On 2024/4/9 23:29, Alexander Duyck wrote:
..
>
> Well the socket code will be largely impacted by any changes to this.
> Seems like it might make sense to think about coming up with a socket
> based test for example that might make good use of the allocator
> located there so we can test the consolidating of the page frag code
> out of there.
Does it make sense to use netcat + dummy netdev to test the socket code?
Any better idea in mind?
>
>>>
>>>>> What is meant to be the benefit to the community for adding this? All
>>>>> I am seeing is a ton of extra code to have to review as this
>>>>> unification is adding an additional 1000+ lines without a good
>>>>> explanation as to why they are needed.
>>>>
>>>> Some benefits I see for now:
>>>> 1. Improve the maintainability of page frag's implementation:
>>>> (1) future bugfix and performance can be done in one place.
>>>> For example, we may able to save some space for the
>>>> 'page_frag_cache' API user, and avoid 'get_page()' for
>>>> the old 'page_frag' API user.
>>>
>>> The problem as I see it is it is consolidating all the consumers down
>>> to the least common denominator in terms of performance. You have
>>> already demonstrated that with patch 2 which enforces that all drivers
>>> have to work from the bottom up instead of being able to work top down
>>> in the page.
>>
>> I am agreed that consolidating 'the least common denominator' is what we
>> do when we design a subsystem/libary and sometimes we may need to have a
>> trade off between maintainability and perfromance.
>>
>> But your argument 'having to load two registers with the values and then
>> compare them which saves us a few cycles' in [1] does not seems to justify
>> that we need to have it's own implementation of page_frag, not to mention
>> the 'work top down' way has its own disadvantages as mentioned in patch 2.
>>
>> Also, in patch 5 & 6, we need to load 'size' to a register anyway so that we
>> can remove 'pagecnt_bias' and 'pfmemalloc' from 'struct page_frag_cache', it
>> would be better you can work through the whole patchset to get a bigger picture.
>>
>> 1. https://lore.kernel.org/all/[email protected]/
>
> I haven't had a chance to review the entire patch set yet. I am hoping
> to get to it tomorrow. That said, my main concern is that this becomes
> a slippery slope. Where one thing leads to another and eventually this
> becomes some overgrown setup that is no longer performant and has
> people migrating back to the slab cache.

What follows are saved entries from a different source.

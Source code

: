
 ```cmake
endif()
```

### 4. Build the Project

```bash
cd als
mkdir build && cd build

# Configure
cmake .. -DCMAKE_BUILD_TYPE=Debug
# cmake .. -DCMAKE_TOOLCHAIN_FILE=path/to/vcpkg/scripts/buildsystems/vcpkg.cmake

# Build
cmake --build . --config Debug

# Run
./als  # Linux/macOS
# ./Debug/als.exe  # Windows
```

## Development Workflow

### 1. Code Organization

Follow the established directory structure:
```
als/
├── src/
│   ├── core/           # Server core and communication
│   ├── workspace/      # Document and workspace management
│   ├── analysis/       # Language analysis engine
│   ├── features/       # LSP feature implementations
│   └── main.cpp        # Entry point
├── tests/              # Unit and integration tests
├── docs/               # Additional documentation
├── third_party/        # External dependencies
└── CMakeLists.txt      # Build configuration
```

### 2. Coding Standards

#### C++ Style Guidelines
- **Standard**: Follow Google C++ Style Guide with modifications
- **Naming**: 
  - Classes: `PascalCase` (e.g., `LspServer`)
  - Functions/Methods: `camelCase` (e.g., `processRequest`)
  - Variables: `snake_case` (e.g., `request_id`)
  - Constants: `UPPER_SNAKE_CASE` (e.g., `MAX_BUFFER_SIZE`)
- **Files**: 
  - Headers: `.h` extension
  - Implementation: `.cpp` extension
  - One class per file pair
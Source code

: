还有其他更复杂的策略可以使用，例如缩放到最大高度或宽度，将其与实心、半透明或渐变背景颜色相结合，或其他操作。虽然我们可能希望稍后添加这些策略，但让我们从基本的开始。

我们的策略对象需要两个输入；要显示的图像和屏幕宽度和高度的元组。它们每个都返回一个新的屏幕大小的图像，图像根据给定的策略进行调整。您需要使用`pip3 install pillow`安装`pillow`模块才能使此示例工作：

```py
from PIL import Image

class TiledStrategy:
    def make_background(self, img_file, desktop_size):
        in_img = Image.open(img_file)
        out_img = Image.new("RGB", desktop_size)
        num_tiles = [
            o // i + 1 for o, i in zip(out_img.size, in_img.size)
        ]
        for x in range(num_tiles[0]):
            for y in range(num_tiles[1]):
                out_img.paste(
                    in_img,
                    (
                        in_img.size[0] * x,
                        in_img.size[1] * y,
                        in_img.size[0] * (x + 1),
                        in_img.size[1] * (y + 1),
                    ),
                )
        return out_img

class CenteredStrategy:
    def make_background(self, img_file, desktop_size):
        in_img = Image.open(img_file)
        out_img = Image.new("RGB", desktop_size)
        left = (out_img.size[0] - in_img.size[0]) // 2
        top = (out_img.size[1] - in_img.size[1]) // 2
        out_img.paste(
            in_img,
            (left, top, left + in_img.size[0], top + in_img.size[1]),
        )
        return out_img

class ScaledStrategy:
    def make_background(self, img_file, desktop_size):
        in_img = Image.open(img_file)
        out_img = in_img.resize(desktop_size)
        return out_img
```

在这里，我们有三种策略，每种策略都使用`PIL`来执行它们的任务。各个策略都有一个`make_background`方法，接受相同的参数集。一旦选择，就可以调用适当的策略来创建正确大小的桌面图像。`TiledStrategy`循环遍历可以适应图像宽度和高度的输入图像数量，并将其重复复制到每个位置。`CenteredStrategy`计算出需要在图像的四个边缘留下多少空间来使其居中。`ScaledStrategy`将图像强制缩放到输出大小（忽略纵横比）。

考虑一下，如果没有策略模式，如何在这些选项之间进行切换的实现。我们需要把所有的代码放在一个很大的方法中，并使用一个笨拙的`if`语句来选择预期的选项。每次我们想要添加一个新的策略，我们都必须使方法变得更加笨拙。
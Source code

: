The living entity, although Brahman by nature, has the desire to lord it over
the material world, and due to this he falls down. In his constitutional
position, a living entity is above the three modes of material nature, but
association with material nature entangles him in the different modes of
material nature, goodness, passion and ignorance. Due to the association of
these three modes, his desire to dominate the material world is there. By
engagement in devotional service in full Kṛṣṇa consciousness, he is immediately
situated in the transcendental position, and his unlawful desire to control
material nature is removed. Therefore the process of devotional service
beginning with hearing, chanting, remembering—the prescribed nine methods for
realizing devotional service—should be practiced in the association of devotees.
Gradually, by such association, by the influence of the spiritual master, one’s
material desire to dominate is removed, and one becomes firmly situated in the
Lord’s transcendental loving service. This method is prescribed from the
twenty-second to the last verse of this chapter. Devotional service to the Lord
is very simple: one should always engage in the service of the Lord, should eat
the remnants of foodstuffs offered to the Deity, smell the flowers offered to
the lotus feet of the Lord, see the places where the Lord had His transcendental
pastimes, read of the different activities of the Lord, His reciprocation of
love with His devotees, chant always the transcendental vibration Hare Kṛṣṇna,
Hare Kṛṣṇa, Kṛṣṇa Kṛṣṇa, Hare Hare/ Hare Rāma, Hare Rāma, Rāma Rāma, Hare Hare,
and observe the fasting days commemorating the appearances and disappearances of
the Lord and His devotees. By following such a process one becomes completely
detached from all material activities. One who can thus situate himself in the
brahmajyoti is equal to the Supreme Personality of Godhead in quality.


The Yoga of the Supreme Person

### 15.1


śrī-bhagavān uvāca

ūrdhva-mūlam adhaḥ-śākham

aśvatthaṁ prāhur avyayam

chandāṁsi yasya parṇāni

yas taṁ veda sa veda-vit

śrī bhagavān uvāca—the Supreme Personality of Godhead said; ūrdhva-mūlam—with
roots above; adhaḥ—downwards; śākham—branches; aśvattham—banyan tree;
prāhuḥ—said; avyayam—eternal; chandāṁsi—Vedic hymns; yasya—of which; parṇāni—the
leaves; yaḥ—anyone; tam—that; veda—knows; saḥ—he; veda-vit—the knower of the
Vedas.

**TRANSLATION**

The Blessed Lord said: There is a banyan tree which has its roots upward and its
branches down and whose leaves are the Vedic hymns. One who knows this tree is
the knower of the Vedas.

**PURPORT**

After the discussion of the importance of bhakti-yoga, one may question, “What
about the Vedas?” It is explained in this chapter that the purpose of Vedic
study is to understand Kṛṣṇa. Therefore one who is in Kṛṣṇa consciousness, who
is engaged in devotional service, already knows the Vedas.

The problem with slab cache is that it does not have a metadata that
we can take extra reference to it, right?
>
>>>
>>> This eventually leads you down the path where every time somebody has
>>> a use case for it that may not be optimal for others it is going to be
>>> a fight to see if the new use case can degrade the performance of the
>>> other use cases.
>>
>> I think it is always better to have a disscusion[or 'fight'] about how to
>> support a new use case:
>> 1. refoctor the existing implementation to support the new use case, and
>> introduce a new API for it if have to.
>> 2. if the above does not work, and the use case is important enough that
>> we might create/design a subsystem/libary for it.
>>
>> But from updating page_frag API, I do not see that we need the second
>> option yet.
>
> That is why we are having this discussion right now though. It seems
> like you have your own use case that you want to use this for. So as a
> result you are refactoring all the existing implementations and
> crafting them to support your use case while trying to avoid
> introducing regressions in the others. I would argue that based on
> this set you are already trying to take the existing code and create a
> "new" subsystem/library from it that is based on the original code
> with only a few tweaks.
Yes, in someway. Maybe the plan is something like taking the best out
of all the existing implementations and form a "new" subsystem/library.
>
>>>
>>>> (2) Provide a proper API so that caller does not need to access
>>>> internal data field. Exposing the internal data field may
>>>> enable the caller to do some unexpcted implementation of
>>>> its own like below, after this patchset the API user is not
>>>> supposed to do access the data field of 'page_frag_cache'
>>>> directly[Currently it is still acessable from API caller if
>>>> the caller is not following the rule, I am not sure how to
>>>> limit the access without any performance impact yet].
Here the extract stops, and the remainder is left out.